Pour conclure, penses-tu que le livre numérique sous sa forme immatérielle, peut-il trouver une place dans le champ de l’édition?

CDM

Oui. Absolument. D’ailleurs pour moi c’est une des champs que j’aimerais explorer.

Ce que vous avez mis en place avec le Cosmos PDF Award, est une idée extraordinaire. Car avec les formats purement numériques, tu peux réellement jouer avec le design et créer des formes impossibles.


OC

Nous avons aussi créé cette année une plateforme numérique, chevaldigital.com, dédiée entièrement aux publications à visualiser sur format écran

CDM

C’est curieux, car les publications numériques ont semblé se développer très rapidement, puis cela s’est essoufflé tout aussi rapidement.

Je pense que les auteurs n’en ont pas vraiment exploré tout le potentiel. peut-être que c’est venu pour les photographes au même moment où a explosé aussi le livre physique.


OC

Je pense que certain éditeurs ont voulu simplement calquer la structure, l’apparence et même le nom du livre. Ils s’imaginaient que cela allait peut-être démultiplier les rentrées d’argent et apporter une solution à la crise, mais ça a plutôt créé une confusion chez les lecteurs, et un business plan ridicule entre les investissements technologiques et les bénéfices.

CDM

C’est là où ça peut devenir une plateforme intéressante pour les artistes. Si il n’y a plus d’enjeux économiques autour de ça, alors ça limite la contamination. Car l’industrie du Photobook est contaminé maintenant avec la spéculation, le coût de la signature, etc.

C’est pareil pour le photo-journalisme, si l’on arrive à trouver des système accessibles à tout le monde et sans vocation commerciale, avec un coût de production réduit au minimum, peut-être qu’il y a là la place pour une forme de renouveau.


OC

En 2012, david Campany s’étonnait que le terme Photobook n’apparaissait dans aucune étude avant les années 2000, alors qu’il est censé décrire un phénomène du 20ème siècle.

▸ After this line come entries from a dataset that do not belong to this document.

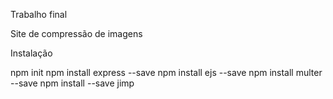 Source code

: Trabalho final

Site de compressão de imagens

Instalação

npm init
npm install express --save
npm install ejs --save
npm install multer --save
npm install --save jimp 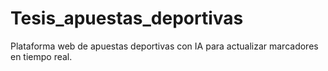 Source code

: # Tesis_apuestas_deportivas
Plataforma web de apuestas deportivas con IA para actualizar marcadores en tiempo real.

Es-tu d’accord si je dis que le numérique a contribué à une nouvelle histoire du livre de photographie qui commencerait après les années 2000?

CDM

Je n’ai commencé qu’en 2012, donc je ne saurais pas te répondre de manière sûre.

Pour ce qui est du terme Photobook, ce doit être à cause du hashtag, la nécessité de créer un terme simple et identifiable pour le plus grand nombre. Il y a ce professeur, Philip Zimmermann qui a fait une chronologie de l’évolution des termes pour parler des livre contenant des photographies.

je l’ai rencontré à Rochester et il m’a aussi montré un livre incroyable de 1975 : Cover to cover de Michael Snow. Ce n’est pas un livre qui m’a influencé, malheureusement, mais j’aurais aimé le découvrir avant…

Si j’avais eu ce livre, j’aurais commencé à faire des Photobooks à 3 ans.